Mal o jogo começou, sentiu a força do time adversário. O atacante recebendo um passe lateral, cortou o zagueiro, e soltou aquele chute. Até que ele viu a bola saindo, mas só soube que ela chegou, depois de sentir aquela água fria na cara, lhe despertando.

- Acorda, Manequinho! Acorda, Manequinho! – Reconheceu o sotaque do padre italiano que havia ido naquela manhã celebrar a missa. E como era metido a conhecedor de futebol, decidiu passar o resto do dia no festejo. Olhos azuis, bochechas rosadas, e nome confuso.

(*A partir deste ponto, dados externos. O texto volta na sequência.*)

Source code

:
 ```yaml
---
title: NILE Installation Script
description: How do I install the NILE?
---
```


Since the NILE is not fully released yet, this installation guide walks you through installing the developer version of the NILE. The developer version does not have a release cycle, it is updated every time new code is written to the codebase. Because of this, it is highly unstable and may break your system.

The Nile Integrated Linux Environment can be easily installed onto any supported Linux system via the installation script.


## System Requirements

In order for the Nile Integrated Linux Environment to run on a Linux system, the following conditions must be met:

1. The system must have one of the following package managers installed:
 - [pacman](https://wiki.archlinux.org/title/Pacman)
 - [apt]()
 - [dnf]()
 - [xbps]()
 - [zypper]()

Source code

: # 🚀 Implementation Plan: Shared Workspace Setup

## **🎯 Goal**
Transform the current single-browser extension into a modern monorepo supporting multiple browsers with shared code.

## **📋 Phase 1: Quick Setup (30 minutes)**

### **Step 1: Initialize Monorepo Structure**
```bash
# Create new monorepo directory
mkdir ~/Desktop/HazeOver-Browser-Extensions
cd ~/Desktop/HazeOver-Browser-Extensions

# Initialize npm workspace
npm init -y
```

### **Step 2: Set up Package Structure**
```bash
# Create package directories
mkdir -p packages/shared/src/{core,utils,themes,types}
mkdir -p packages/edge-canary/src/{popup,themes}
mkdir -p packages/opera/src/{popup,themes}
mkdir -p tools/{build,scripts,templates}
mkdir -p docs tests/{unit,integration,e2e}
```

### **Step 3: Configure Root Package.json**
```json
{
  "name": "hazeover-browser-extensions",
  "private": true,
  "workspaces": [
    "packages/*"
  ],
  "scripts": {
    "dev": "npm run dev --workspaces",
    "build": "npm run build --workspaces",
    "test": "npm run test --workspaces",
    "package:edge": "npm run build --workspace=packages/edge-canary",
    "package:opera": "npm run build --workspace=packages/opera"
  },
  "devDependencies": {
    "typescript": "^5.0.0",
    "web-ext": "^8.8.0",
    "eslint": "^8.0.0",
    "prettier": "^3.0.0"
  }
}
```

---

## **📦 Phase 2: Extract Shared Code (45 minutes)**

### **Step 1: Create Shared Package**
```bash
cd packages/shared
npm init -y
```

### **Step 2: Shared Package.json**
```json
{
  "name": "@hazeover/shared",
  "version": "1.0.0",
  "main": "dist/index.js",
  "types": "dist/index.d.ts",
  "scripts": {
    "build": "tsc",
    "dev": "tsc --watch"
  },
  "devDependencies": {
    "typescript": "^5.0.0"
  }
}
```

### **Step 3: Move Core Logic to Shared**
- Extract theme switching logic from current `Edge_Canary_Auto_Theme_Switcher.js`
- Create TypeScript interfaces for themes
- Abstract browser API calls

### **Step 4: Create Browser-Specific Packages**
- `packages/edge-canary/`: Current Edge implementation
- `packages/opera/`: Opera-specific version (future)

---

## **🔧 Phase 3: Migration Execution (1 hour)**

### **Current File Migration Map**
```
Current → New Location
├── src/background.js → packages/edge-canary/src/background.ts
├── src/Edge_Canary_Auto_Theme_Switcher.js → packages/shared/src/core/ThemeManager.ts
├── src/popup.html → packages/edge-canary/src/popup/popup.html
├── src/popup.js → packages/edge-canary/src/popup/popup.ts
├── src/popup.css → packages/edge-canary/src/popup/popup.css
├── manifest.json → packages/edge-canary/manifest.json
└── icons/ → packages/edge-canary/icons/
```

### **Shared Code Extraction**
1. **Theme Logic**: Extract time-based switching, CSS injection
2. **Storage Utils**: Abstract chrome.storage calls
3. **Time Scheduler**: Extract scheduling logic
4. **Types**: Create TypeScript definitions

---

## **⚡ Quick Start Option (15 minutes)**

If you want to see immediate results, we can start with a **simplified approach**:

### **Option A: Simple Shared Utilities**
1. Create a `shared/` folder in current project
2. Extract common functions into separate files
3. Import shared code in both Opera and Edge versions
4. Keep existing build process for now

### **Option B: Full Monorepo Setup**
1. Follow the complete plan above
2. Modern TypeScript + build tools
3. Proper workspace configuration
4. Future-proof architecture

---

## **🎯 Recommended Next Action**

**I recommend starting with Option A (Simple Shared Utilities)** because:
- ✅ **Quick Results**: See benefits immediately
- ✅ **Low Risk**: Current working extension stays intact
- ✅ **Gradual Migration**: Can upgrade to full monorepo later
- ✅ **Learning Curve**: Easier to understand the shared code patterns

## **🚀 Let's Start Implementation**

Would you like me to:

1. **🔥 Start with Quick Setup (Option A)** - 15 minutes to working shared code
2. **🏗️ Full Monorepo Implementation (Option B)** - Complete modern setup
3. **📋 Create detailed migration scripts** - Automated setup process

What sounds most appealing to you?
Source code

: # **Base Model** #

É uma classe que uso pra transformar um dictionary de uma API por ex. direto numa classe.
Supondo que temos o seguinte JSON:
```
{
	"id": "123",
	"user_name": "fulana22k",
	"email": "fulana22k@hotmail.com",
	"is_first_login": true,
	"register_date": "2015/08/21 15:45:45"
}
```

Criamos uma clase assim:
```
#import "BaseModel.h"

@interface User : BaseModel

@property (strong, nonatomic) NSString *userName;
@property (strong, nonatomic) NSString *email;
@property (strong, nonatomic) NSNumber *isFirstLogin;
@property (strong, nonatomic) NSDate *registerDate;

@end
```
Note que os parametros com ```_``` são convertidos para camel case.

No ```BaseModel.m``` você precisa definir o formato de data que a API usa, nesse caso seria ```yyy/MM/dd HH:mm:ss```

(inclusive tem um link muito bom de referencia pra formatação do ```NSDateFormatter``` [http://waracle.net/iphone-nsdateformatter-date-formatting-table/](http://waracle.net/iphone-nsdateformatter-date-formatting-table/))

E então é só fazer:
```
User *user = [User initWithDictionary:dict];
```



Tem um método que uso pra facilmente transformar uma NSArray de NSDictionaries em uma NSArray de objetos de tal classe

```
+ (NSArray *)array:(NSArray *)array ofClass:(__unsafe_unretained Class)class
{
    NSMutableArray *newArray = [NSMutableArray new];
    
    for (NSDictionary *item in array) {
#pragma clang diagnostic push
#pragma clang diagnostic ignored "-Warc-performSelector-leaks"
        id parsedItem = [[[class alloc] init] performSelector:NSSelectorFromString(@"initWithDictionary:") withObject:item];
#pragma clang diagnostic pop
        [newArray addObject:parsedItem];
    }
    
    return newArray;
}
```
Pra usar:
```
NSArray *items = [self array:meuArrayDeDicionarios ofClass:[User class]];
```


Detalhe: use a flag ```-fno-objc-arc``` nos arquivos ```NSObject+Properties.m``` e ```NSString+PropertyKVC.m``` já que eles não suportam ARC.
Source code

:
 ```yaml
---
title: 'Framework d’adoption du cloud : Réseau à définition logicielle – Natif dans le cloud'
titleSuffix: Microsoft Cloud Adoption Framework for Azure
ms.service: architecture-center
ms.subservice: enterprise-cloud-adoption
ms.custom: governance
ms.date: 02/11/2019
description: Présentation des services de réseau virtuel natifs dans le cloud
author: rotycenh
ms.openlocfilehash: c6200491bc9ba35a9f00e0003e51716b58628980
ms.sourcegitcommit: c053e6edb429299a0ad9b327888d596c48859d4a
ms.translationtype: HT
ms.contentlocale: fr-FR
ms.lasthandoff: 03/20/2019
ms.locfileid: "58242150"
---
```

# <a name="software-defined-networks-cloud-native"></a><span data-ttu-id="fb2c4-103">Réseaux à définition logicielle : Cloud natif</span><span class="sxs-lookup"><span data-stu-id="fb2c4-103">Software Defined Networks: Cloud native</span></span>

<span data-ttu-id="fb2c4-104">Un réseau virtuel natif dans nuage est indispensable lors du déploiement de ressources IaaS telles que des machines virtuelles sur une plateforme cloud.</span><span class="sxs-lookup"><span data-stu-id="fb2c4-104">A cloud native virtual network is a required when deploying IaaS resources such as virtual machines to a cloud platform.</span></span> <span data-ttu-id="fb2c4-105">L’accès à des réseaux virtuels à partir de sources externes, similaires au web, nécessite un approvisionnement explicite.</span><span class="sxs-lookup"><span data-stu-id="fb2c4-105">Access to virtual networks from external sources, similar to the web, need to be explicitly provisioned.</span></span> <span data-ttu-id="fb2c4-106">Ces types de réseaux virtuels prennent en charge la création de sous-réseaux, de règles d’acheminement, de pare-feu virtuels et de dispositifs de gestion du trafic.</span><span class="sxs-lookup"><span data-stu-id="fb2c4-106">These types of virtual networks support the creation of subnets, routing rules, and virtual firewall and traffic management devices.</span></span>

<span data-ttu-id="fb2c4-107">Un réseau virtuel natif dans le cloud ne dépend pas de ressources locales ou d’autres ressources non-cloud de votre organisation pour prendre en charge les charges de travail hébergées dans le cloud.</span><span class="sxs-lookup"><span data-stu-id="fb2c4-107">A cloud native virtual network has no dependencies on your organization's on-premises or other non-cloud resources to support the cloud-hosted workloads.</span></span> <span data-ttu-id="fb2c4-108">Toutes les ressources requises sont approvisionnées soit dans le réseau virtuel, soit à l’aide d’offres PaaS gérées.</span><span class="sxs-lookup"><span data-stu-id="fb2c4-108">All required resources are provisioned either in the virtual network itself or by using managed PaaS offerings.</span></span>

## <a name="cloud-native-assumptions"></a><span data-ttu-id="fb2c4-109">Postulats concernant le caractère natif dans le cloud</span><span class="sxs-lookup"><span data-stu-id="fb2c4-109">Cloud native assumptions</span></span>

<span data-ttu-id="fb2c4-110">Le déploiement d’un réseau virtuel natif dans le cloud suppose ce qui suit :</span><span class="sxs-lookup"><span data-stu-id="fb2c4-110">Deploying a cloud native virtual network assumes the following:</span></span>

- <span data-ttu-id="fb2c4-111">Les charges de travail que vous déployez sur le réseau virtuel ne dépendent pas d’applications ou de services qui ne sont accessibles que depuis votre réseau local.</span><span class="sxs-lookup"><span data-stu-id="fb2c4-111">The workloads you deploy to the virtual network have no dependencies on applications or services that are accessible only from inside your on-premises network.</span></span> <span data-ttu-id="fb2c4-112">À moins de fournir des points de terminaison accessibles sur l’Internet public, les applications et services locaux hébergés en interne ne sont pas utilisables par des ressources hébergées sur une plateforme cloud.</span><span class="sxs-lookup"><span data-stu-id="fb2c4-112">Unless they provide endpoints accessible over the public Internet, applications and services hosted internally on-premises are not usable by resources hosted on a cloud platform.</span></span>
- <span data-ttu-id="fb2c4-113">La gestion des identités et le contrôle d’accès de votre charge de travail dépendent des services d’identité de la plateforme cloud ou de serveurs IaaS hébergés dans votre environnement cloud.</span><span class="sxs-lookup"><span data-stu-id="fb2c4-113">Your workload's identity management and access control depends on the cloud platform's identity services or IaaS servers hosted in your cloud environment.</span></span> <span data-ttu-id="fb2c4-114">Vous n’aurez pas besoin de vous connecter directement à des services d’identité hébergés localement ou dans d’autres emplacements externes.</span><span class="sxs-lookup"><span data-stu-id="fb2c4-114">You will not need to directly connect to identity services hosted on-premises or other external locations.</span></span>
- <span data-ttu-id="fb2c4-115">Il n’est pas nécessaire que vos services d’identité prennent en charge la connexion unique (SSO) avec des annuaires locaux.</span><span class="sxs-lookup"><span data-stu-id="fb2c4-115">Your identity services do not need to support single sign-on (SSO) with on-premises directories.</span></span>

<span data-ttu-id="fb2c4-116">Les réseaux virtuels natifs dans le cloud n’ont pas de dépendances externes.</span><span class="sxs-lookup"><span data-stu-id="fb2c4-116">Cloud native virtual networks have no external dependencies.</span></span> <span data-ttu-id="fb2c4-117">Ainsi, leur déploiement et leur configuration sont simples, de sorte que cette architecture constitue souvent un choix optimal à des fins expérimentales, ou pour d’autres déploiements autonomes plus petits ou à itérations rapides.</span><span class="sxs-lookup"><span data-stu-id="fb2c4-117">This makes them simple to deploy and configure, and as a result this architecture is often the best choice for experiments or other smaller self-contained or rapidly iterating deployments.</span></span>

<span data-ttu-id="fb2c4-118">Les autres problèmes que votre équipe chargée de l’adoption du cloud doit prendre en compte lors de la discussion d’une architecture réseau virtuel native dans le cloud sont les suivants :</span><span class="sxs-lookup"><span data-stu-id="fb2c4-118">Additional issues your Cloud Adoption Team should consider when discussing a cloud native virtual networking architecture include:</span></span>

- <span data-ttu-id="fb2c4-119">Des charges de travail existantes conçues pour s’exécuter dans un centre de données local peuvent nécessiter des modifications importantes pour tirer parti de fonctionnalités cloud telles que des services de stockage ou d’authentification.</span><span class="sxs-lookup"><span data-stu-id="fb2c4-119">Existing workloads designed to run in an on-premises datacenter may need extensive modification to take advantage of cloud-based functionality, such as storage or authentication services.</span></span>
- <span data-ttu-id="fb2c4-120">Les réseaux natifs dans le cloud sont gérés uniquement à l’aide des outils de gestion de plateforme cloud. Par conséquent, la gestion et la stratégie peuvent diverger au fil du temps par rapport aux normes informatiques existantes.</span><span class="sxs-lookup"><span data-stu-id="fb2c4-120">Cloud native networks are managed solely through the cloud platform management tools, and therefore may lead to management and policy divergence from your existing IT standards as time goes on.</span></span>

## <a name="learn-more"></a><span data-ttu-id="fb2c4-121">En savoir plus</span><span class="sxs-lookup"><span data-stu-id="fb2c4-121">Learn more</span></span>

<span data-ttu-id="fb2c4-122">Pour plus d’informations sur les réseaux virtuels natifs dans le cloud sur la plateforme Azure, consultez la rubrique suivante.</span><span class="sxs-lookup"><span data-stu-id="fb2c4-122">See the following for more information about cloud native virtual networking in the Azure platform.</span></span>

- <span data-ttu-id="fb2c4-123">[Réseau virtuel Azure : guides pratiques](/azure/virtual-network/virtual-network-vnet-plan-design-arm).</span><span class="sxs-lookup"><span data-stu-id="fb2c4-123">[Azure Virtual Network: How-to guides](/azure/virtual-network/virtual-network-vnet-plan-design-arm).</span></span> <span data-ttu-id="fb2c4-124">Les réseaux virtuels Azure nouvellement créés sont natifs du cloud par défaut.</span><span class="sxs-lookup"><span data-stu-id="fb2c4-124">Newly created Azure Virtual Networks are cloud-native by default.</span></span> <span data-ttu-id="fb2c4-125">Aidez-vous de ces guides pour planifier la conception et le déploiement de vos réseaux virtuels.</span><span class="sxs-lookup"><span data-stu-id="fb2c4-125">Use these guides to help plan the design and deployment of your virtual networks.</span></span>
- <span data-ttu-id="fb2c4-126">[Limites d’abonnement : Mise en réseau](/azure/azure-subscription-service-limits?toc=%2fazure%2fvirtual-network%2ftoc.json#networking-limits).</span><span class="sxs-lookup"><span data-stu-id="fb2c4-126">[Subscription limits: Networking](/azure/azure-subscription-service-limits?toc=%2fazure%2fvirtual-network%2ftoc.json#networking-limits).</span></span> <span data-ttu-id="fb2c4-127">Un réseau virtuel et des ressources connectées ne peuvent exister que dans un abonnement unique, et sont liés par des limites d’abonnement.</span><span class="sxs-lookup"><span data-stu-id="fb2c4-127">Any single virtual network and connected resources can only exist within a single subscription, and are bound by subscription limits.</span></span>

- Onde eu estou, Seu padre? – Quis saber atordoado, sentindo a testa arder, naquele círculo perfeito onde a bola havia chegado e deixado um desenho avermelhado.
- No jogo, meu filho.
- E por que essas estrelas estão caindo?
“Estrelas caindo”? – Estranhou o santo padre, em cima das onze horas com o sol a pino.
- Traz ele para sombra – Ordenou.
Já debaixo da mangueira, Manequinho pôs-se a rir, causando estranheza nos presentes, enquanto o jogo reiniciava. O padre perguntou o porquê daquela alegria, e ele voltando a rir, revelou:

- O senhor não vê, Seu padre. A mangueira tá com a raiz pra cima e as folhas aqui embaixo. E repare direitinho, como as mangas estão de cabeça pra baixo.

Calmamente o padre lhe benzeu e o levaram para casa. Foi recebido pela mãe, que lhe deu um banho e o pôs ali na rede.
- Mãe, bote as galinhas pra fora, e leve esse porco também. Que do jeito que tá fuçando, ainda vai derrubar as paredes do quarto – Pediu bocejando, enquanto desenrolava o lençol fino sobre o corpo magro – Vou dormir.

A mãe se lembrou do que o padre havia lhe contado do jogo, e fingiu tocar as galinhas e o porco para fora do quarto em direção ao quintal.

Nunca mais Manequinho falou coisa com coisa. Quando chega o fim da tarde, pega o rádio sem pilhas e vai se postar lá pertinho da rede do pai. Em seguida se ajeita e começa a narrar, rememorando todos os jogos que ouviu. Os dois vibram a cada gol, e nesses jogos, o Brasil nunca perde, pois Manequinho é quem decide o placar quase sempre no último minuto do segundo tempo.